__Instructions to follow__. Return, from the lines below, each one that includes the word "éléments".

__Records for this exercise__.
##########

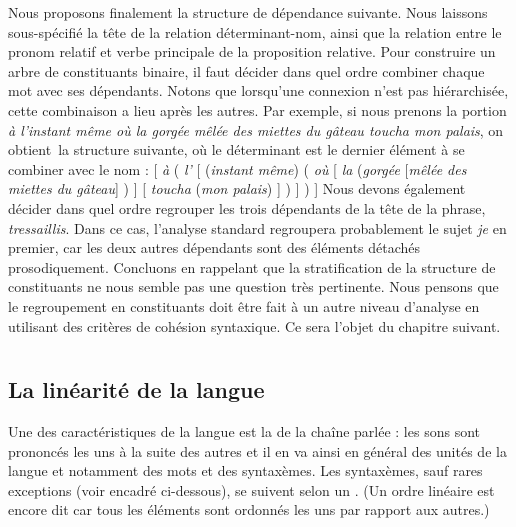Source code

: {    Nous proposons finalement la structure de dépendance suivante. Nous laissons sous-spécifié la tête de la relation déterminant-nom, ainsi que la relation entre le pronom relatif et verbe principale de la proposition relative.
    \ea
    \z
    Pour construire un arbre de constituants binaire, il faut décider dans quel ordre combiner chaque mot avec ses dépendants. Notons que lorsqu’une connexion n’est pas hiérarchisée, cette combinaison a lieu après les autres. Par exemple, si nous prenons la portion \textit{à l’instant même où la gorgée mêlée des miettes du gâteau toucha mon palais}, on obtient~la structure suivante, où le déterminant est le dernier élément à se combiner avec le nom :
    \ea{}
        [ \textit{à} ( \textit{l’} [ (\textit{instant même}) ( \textit{où} [ \textit{la} (\textit{gorgée} [\textit{mêlée des miettes du gâteau}] ) ] [ \textit{toucha} (\textit{mon palais}) ] ) ] ) ]
    \z
    Nous devons également décider dans quel ordre regrouper les trois dépendants de la tête de la phrase, \textit{tressaillis}. Dans ce cas, l’analyse standard regroupera probablement le sujet \textit{je} en premier, car les deux autres dépendants sont des éléments détachés prosodiquement. Concluons en rappelant que la stratification de la structure de constituants ne nous semble pas une question très pertinente. Nous pensons que le regroupement en constituants doit être fait à un autre niveau d’analyse en utilisant des critères de cohésion syntaxique. Ce sera l’objet du chapitre suivant.
}
\chapter{}\label{sec:3.5}

\section{La linéarité de la langue}\label{sec:3.5.0}

Une des caractéristiques de la langue est la  de la chaîne parlée : les sons sont prononcés les uns à la suite des autres et il en va ainsi en général des unités de la langue et notamment des mots et des syntaxèmes. Les syntaxèmes, sauf rares exceptions (voir encadré ci-dessous), se suivent selon un . (Un ordre linéaire est encore dit  car tous les éléments sont ordonnés les uns par rapport aux autres.)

##########

__Your response__.
    Nous devons également décider dans quel ordre regrouper les trois dépendants de la tête de la phrase, \textit{tressaillis}. Dans ce cas, l’analyse standard regroupera probablement le sujet \textit{je} en premier, car les deux autres dépendants sont des éléments détachés prosodiquement. Concluons en rappelant que la stratification de la structure de constituants ne nous semble pas une question très pertinente. Nous pensons que le regroupement en constituants doit être fait à un autre niveau d’analyse en utilisant des critères de cohésion syntaxique. Ce sera l’objet du chapitre suivant.
Une des caractéristiques de la langue est la  de la chaîne parlée : les sons sont prononcés les uns à la suite des autres et il en va ainsi en général des unités de la langue et notamment des mots et des syntaxèmes. Les syntaxèmes, sauf rares exceptions (voir encadré ci-dessous), se suivent selon un . (Un ordre linéaire est encore dit  car tous les éléments sont ordonnés les uns par rapport aux autres.)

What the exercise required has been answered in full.